GUARDEX ENTERPRISES V. NLRC Facts: A claim for alleged unpaid commissions of an agent is what is basically involved in the action at bar. The two parties in this case are: Marcelina A. Escandor (engaged in the manufacture and sale of fire-fighting equipment and the building or fabrication of fire trucks under Guardex Enterprises) and Jumbee Orbeta (a freelance salesman). It appears that Orbeta somehow learned that Escandor had offered to fabricate a fire truck for Rubberworld (Phil) Inc. He wrote to Escandor inquiring about the amount of commission for the sale of a fire truck. Escandor wrote back on the same day to advise that it was P15,000 per unit. Four days later, Orbeta offered to follow up Escandors pending proposal to sell a fire truck to Rubberworld, and asked for P250 as representation expenses. Escandor agreed and gave him the money. When no word was received by Escandor from Orbeta after 3 days, she herself inquired in writing from Rubberworld about her offer of sale of a fire truck. After 7 months, Escandor finally concluded a contract with Rubberworld for the latters purchase of a fire truck. At this point, Orbeta suddenly reappeared and asked for his commission for the sale of the fire truck to Rubberworld. Escandor refused, saying that he had nothing to do with the offer, negotiation and consummation of the sale. Issue: Whether or not Orbeta (acting as an agent) is entitled to commission as regards the sale of a fire truck to Rubberworld? Held: No. He is not entitled to any commission. Ratio: Even finding that under these circumstances, an agency had indeed been constituted will not save the day for Orbeta, because nothing in the record tends to prove that he succeeded in carrying out its terms or ever as much as attempted to do so. The evidence in fact clearly indicates otherwise. The terms of Escandors letter assuming that it was indeed an authority to sell, as Orbeta insists are to the effect that entitlement to the P15,000 commission is contingent on the purchase by a customer of a fire truck, the implicit condition being that the agent would earn the commission if he was instrumental in bringing the sale about.
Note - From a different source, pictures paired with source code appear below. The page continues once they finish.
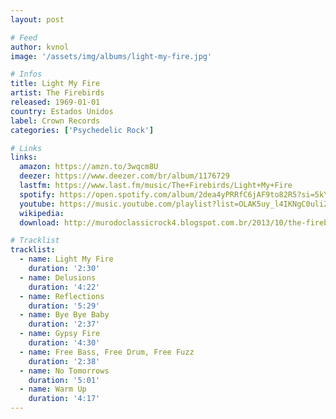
 ```yaml
---
layout: post

# Feed
author: kvnol
image: '/assets/img/albums/light-my-fire.jpg'

# Infos
title: Light My Fire
artist: The Firebirds
released: 1969-01-01
country: Estados Unidos
label: Crown Records
categories: ['Psychedelic Rock']

# Links
links:
  amazon: https://amzn.to/3wqcm8U
  deezer: https://www.deezer.com/br/album/1176729
  lastfm: https://www.last.fm/music/The+Firebirds/Light+My+Fire
  spotify: https://open.spotify.com/album/2dea4yPRRfC6jAF9to82R5?si=5kY6GBN2R7Wi4kXdfR5BTg
  youtube: https://music.youtube.com/playlist?list=OLAK5uy_l4IKNgC0uli2fVXFNGvqTbzUAzRWHqlV0
  wikipedia:
  download: http://murodoclassicrock4.blogspot.com.br/2013/10/the-firebirds-light-my-fire-1969.html

# Tracklist
tracklist:
  - name: Light My Fire
    duration: '2:30'
  - name: Delusions
    duration: '4:22'
  - name: Reflections
    duration: '5:29'
  - name: Bye Bye Baby
    duration: '2:37'
  - name: Gypsy Fire
    duration: '4:30'
  - name: Free Bass, Free Drum, Free Fuzz
    duration: '2:38'
  - name: No Tomorrows
    duration: '5:01'
  - name: Warm Up
    duration: '4:17'
---
```

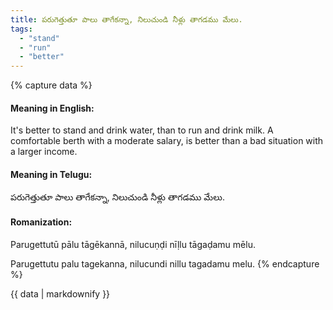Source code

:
 ```yaml
---
title: పరుగెత్తుతూ పాలు తాగేకన్నా, నిలుచుండి నీళ్లు తాగడము మేలు.
tags:
  - "stand"
  - "run"
  - "better"
---
```


{% capture data %}
#### Meaning in English:
It's better to stand and drink water, than to run and drink milk.
A comfortable berth with a moderate salary, is better than a bad situation with a larger income.

#### Meaning in Telugu:
పరుగెత్తుతూ పాలు తాగేకన్నా, నిలుచుండి నీళ్లు తాగడము మేలు.

#### Romanization:
Parugettutū pālu tāgēkannā, nilucuṇḍi nīḷlu tāgaḍamu mēlu.

Parugettutu palu tagekanna, nilucundi nillu tagadamu melu.
{% endcapture %}

{{ data | markdownify }}


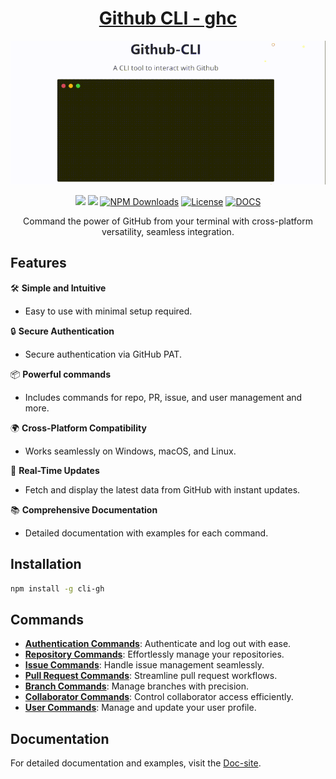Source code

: <h1 align="center">
    <a href="https://jpranays.github.io/cli-gh/">Github CLI - ghc<a>
</h1>

<p align="center">
    <img src="./docs/static/gifs/GITHUB-CLI-INTO.gif" alt="Github-CLI"/>
</p>


<p align="center">
  <a href="https://github.com/jpranays/cli-gh"><img src="https://img.shields.io/badge/-GitHub-323232?style=flat&logo=github&logoColor=white"/></a>
  <a href="https://npmjs.org/package/cli-gh"><img src="https://img.shields.io/badge/-NPM-bb2222?style=flat&logo=npm"/></a>
  <a href="https://npmcharts.com/compare/cli-gh?minimal=true"><img src="https://img.shields.io/npm/dw/cli-gh.svg?label=Downloads" alt="NPM Downloads"/></a>
  <a href="https://github.com/jpranays/cli-gh/blob/master/LICENSE"><img src="https://badgen.net/badge/License/MIT/blue" alt="License"/></a>
  <a href="https://jpranays.github.io/cli-gh/"><img src="https://img.shields.io/badge/Docs-blue" alt="DOCS"></a>  
</p>

<p align="center">Command the power of GitHub from your terminal with cross-platform versatility, seamless integration.</p>

## Features

🛠️ **Simple and Intuitive**

- Easy to use with minimal setup required.

🔒 **Secure Authentication**

- Secure authentication via GitHub PAT.

📦 **Powerful commands**

- Includes commands for repo, PR, issue, and user management and more.

🌍 **Cross-Platform Compatibility**

- Works seamlessly on Windows, macOS, and Linux.

🔄 **Real-Time Updates**

- Fetch and display the latest data from GitHub with instant updates.

📚 **Comprehensive Documentation**

- Detailed documentation with examples for each command.

## Installation

```bash
npm install -g cli-gh
```

## Commands

- [**Authentication Commands**](https://jpranays.github.io/cli-gh/docs/commands/Authentication/): Authenticate and log out with ease.
- [**Repository Commands**](https://jpranays.github.io/cli-gh/docs/commands/Repository/): Effortlessly manage your repositories.
- [**Issue Commands**](https://jpranays.github.io/cli-gh/docs/commands/Issue/): Handle issue management seamlessly.
- [**Pull Request Commands**](https://jpranays.github.io/cli-gh/docs/commands/Pull%20Request/): Streamline pull request workflows.
- [**Branch Commands**](https://jpranays.github.io/cli-gh/docs/commands/Branch/): Manage branches with precision.
- [**Collaborator Commands**](https://jpranays.github.io/cli-gh/docs/commands/Collaborator/): Control collaborator access efficiently.
- [**User Commands**](https://jpranays.github.io/cli-gh/docs/commands/User/): Manage and update your user profile.

## Documentation

For detailed documentation and examples, visit the [Doc-site](https://jpranays.github.io/cli-gh/).
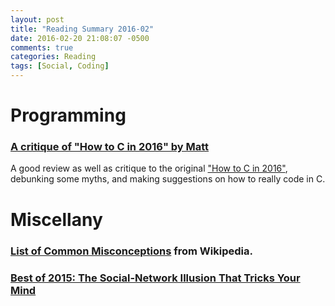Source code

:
 ```yaml
---
layout: post
title: "Reading Summary 2016-02"
date: 2016-02-20 21:08:07 -0500
comments: true
categories: Reading
tags: [Social, Coding]
---
```


# Programming

### [A critique of "How to C in 2016" by Matt](https://github.com/Keith-S-Thompson/how-to-c-response/blob/master/README.md)

A good review as well as critique to the original ["How to C in 2016"](https://matt.sh/howto-c), debunking some myths, and making suggestions on how to really code in C.


# Miscellany

### [List of Common Misconceptions](https://en.m.wikipedia.org/wiki/List_of_common_misconceptions) from Wikipedia.

### [Best of 2015: The Social-Network Illusion That Tricks Your Mind](https://www.technologyreview.com/s/544786/best-of-2015-the-social-network-illusion-that-tricks-your-mind/)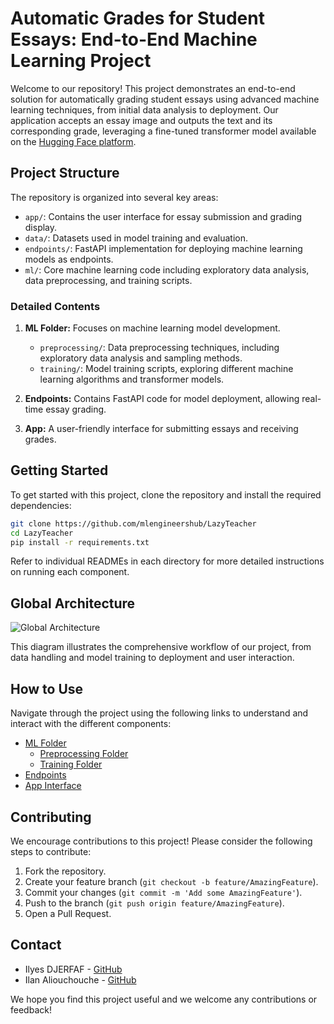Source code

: # Automatic Grades for Student Essays: End-to-End Machine Learning Project

Welcome to our repository! This project demonstrates an end-to-end solution for automatically grading student essays using advanced machine learning techniques, from initial data analysis to deployment. Our application accepts an essay image and outputs the text and its corresponding grade, leveraging a fine-tuned transformer model available on the [Hugging Face platform](https://huggingface.co/ilanaliouchouche/gte-base-lazy-teacher).

## Project Structure

The repository is organized into several key areas:

- `app/`: Contains the user interface for essay submission and grading display.
- `data/`: Datasets used in model training and evaluation.
- `endpoints/`: FastAPI implementation for deploying machine learning models as endpoints.
- `ml/`: Core machine learning code including exploratory data analysis, data preprocessing, and training scripts.

### Detailed Contents

1. **ML Folder:** Focuses on machine learning model development.
   - `preprocessing/`: Data preprocessing techniques, including exploratory data analysis and sampling methods.
   - `training/`: Model training scripts, exploring different machine learning algorithms and transformer models.

2. **Endpoints:** Contains FastAPI code for model deployment, allowing real-time essay grading.

3. **App:** A user-friendly interface for submitting essays and receiving grades.

## Getting Started

To get started with this project, clone the repository and install the required dependencies:

```bash
git clone https://github.com/mlengineershub/LazyTeacher
cd LazyTeacher
pip install -r requirements.txt
```

Refer to individual READMEs in each directory for more detailed instructions on running each component.

## Global Architecture

![Global Architecture](./path_to_image_in_repo)

This diagram illustrates the comprehensive workflow of our project, from data handling and model training to deployment and user interaction.

## How to Use

Navigate through the project using the following links to understand and interact with the different components:

- [ML Folder](https://github.com/mlengineershub/LazyTeacher/tree/main/ml)
  - [Preprocessing Folder](https://github.com/mlengineershub/LazyTeacher/tree/main/ml/preprocessing)
  - [Training Folder](https://github.com/mlengineershub/LazyTeacher/tree/main/ml/training)
- [Endpoints](https://github.com/mlengineershub/LazyTeacher/tree/main/endpoints)
- [App Interface](https://github.com/mlengineershub/LazyTeacher/tree/main/app)

## Contributing

We encourage contributions to this project! Please consider the following steps to contribute:

1. Fork the repository.
2. Create your feature branch (`git checkout -b feature/AmazingFeature`).
3. Commit your changes (`git commit -m 'Add some AmazingFeature'`).
4. Push to the branch (`git push origin feature/AmazingFeature`).
5. Open a Pull Request.

## Contact

- Ilyes DJERFAF - [GitHub](https://github.com/ilyesdjerfaf)
- Ilan Aliouchouche - [GitHub](https://github.com/ilanaliouchouche)

We hope you find this project useful and we welcome any contributions or feedback!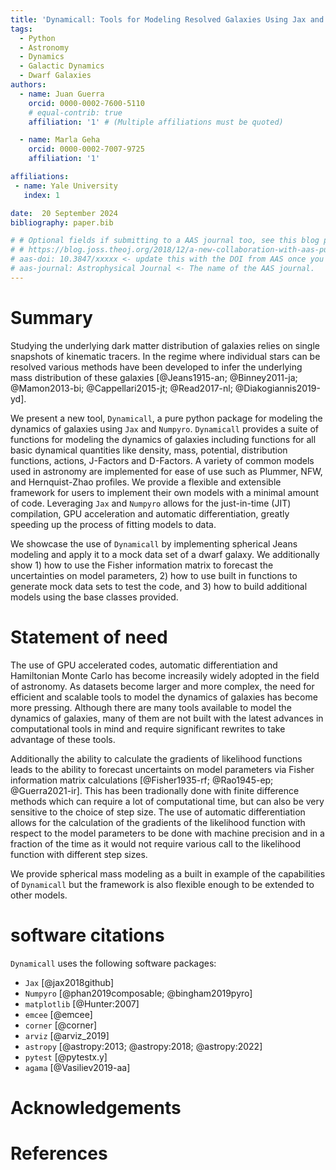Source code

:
 ```yaml
---
title: 'Dynamicall: Tools for Modeling Resolved Galaxies Using Jax and Numpyro'
tags:
  - Python
  - Astronomy
  - Dynamics
  - Galactic Dynamics
  - Dwarf Galaxies
authors:
  - name: Juan Guerra
    orcid: 0000-0002-7600-5110
    # equal-contrib: true
    affiliation: '1' # (Multiple affiliations must be quoted)

  - name: Marla Geha
    orcid: 0000-0002-7007-9725
    affiliation: '1'

affiliations:
 - name: Yale University
   index: 1

date:  20 September 2024
bibliography: paper.bib

# # Optional fields if submitting to a AAS journal too, see this blog post:
# # https://blog.joss.theoj.org/2018/12/a-new-collaboration-with-aas-publishing
# aas-doi: 10.3847/xxxxx <- update this with the DOI from AAS once you know it.
# aas-journal: Astrophysical Journal <- The name of the AAS journal.
---
```


# Summary
Studying the underlying dark matter distribution of galaxies relies on single snapshots of kinematic tracers.
In the regime where individual stars can be resolved various methods have been developed to infer the underlying mass distribution of these galaxies [@Jeans1915-an; @Binney2011-ja; @Mamon2013-bi; @Cappellari2015-jt; @Read2017-nl; @Diakogiannis2019-yd].


We present a new tool, `Dynamicall`, a pure python package for modeling the dynamics of galaxies using `Jax` and `Numpyro`.
`Dynamicall` provides a suite of functions for modeling the dynamics of galaxies including functions for all basic dynamical quantities like density, mass, potential, distribution functions, actions, J-Factors and D-Factors. 
A variety of common models used in astronomy are implemented for ease of use such as Plummer, NFW, and Hernquist-Zhao profiles.
We provide a flexible and extensible framework for users to implement their own models with a minimal amount of code.
Leveraging `Jax` and `Numpyro` allows for the just-in-time (JIT) compilation, GPU acceleration and automatic differentiation, greatly speeding up the process of fitting models to data.

We showcase the use of `Dynamicall` by implementing spherical Jeans modeling and apply it to a mock data set of a dwarf galaxy.
We additionally show 1) how to use the Fisher information matrix to forecast the uncertainties on model parameters, 2) how to use built in functions to generate mock data sets to test the code, and 3) how to build additional models using the base classes provided.

# Statement of need

The use of GPU accelerated codes, automatic differentiation and Hamiltonian Monte Carlo has become increasily widely adopted in the field of astronomy.
As datasets become larger and more complex, the need for efficient and scalable tools to model the dynamics of galaxies has become more pressing.
Although there are many tools available to model the dynamics of galaxies, many of them are not built with the latest advances in computational tools in mind and require significant rewrites to take advantage of these tools.

Additionally the ability to calculate the gradients of likelihood functions leads to the ability to forecast uncertaints on model parameters via Fisher information matrix calculations [@Fisher1935-rf; @Rao1945-ep; @Guerra2021-ir].
This has  been tradionally done with finite difference methods which can require a lot of computational time, but can also be very sensitive to the choice of step size.
The use of automatic differentiation allows for the calculation of the gradients of the likelihood function with respect to the model parameters to be done with machine precision and in a fraction of the time as it would not require various call to the likelihood function with different step sizes.

We provide spherical mass modeling as a built in example of the capabilities of `Dynamicall` but the framework is also flexible enough to be extended to other models.

# software citations
`Dynamicall` uses the following software packages:

- `Jax` [@jax2018github]
- `Numpyro` [@phan2019composable; @bingham2019pyro]
- `matplotlib` [@Hunter:2007]
- `emcee` [@emcee]
- `corner` [@corner]
- `arviz` [@arviz_2019]
- `astropy` [@astropy:2013; @astropy:2018; @astropy:2022]
- `pytest` [@pytestx.y]
- `agama` [@Vasiliev2019-aa]

# Acknowledgements

# References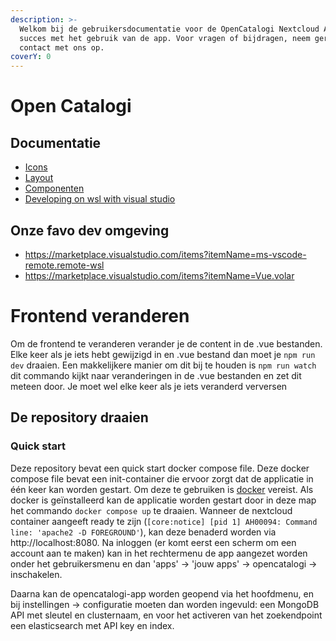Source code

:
 ```yaml
---
description: >-
  Welkom bij de gebruikersdocumentatie voor de OpenCatalogi Nextcloud App. Veel
  succes met het gebruik van de app. Voor vragen of bijdragen, neem gerust
  contact met ons op.
coverY: 0
---
```


# Open Catalogi

## Documentatie

- [Icons](https://pictogrammers.com/library/mdi/)
- [Layout](https://docs.nextcloud.com/server/latest/developer_manual/design/layout.html)
- [Componenten](https://nextcloud-vue-components.netlify.app/)
- [Developing on wsl with visual studio](https://code.visualstudio.com/docs/remote/wsl)

## Onze favo dev omgeving

- https://marketplace.visualstudio.com/items?itemName=ms-vscode-remote.remote-wsl
- https://marketplace.visualstudio.com/items?itemName=Vue.volar

# Frontend veranderen
Om de frontend te veranderen verander je de content in de .vue bestanden.
Elke keer als je iets hebt gewijzigd in en .vue bestand dan moet je `npm run dev` draaien. Een makkelijkere manier om dit bij te houden is `npm run watch` dit commando kijkt naar veranderingen in de .vue bestanden en zet dit meteen door.
Je moet wel elke keer als je iets veranderd verversen

## De repository draaien
### Quick start
Deze repository bevat een quick start docker compose file. Deze docker compose file bevat een init-container die ervoor zorgt dat de applicatie in één keer kan worden gestart. Om deze te gebruiken is [docker](https://docker.com) vereist. Als docker is geïnstalleerd kan de applicatie worden gestart door in deze map het commando `docker compose up` te draaien.
Wanneer de nextcloud container aangeeft ready te zijn (`[core:notice] [pid 1] AH00094: Command line: 'apache2 -D FOREGROUND'`), kan deze benaderd worden via http://localhost:8080. Na inloggen (er komt eerst een scherm om een account aan te maken) kan in het rechtermenu de app aangezet worden onder het gebruikersmenu en dan 'apps' -> 'jouw apps' -> opencatalogi -> inschakelen.

Daarna kan de opencatalogi-app worden geopend via het hoofdmenu, en bij instellingen -> configuratie moeten dan worden ingevuld: een MongoDB API met sleutel en clusternaam, en voor het activeren van het zoekendpoint een elasticsearch met API key en index.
Orbeta certainly had nothing to do with the sale of the fire truck, and is not therefore entitled to any commission at all.

Furthermore, even if Orbeta is considered to have been Escandors agent for the time he was supposed to follow up the offer to sell, such agency would have been deemed revoked upon the resumption of direct negotiations between Escandor and Rubberworld, Orbeta having in the meantime abandoned all efforts (if indeed any were exerted) to secure the deal in Escandors behalf.